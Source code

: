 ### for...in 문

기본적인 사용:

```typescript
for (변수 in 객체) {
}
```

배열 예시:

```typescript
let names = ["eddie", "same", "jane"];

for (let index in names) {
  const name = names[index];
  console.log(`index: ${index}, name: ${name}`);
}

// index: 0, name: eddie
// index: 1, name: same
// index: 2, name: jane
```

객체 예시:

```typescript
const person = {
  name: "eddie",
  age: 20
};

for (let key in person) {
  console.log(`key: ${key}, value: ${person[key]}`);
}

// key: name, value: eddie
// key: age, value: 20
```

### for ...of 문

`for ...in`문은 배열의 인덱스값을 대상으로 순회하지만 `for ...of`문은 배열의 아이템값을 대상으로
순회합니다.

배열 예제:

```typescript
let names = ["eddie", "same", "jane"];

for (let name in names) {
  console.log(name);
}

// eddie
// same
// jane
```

_Work item_. The response should consist of the entries above, retyped exactly.

_Your response_.
Source code

: ### for...in 문

기본적인 사용:

```typescript
for (변수 in 객체) {
}
```

배열 예시:

```typescript
let names = ["eddie", "same", "jane"];

for (let index in names) {
  const name = names[index];
  console.log(`index: ${index}, name: ${name}`);
}

// index: 0, name: eddie
// index: 1, name: same
// index: 2, name: jane
```

객체 예시:

```typescript
const person = {
  name: "eddie",
  age: 20
};

for (let key in person) {
  console.log(`key: ${key}, value: ${person[key]}`);
}

// key: name, value: eddie
// key: age, value: 20
```

### for ...of 문

`for ...in`문은 배열의 인덱스값을 대상으로 순회하지만 `for ...of`문은 배열의 아이템값을 대상으로
순회합니다.

배열 예제:

```typescript
let names = ["eddie", "same", "jane"];

for (let name in names) {
  console.log(name);
}

// eddie
// same
// jane
```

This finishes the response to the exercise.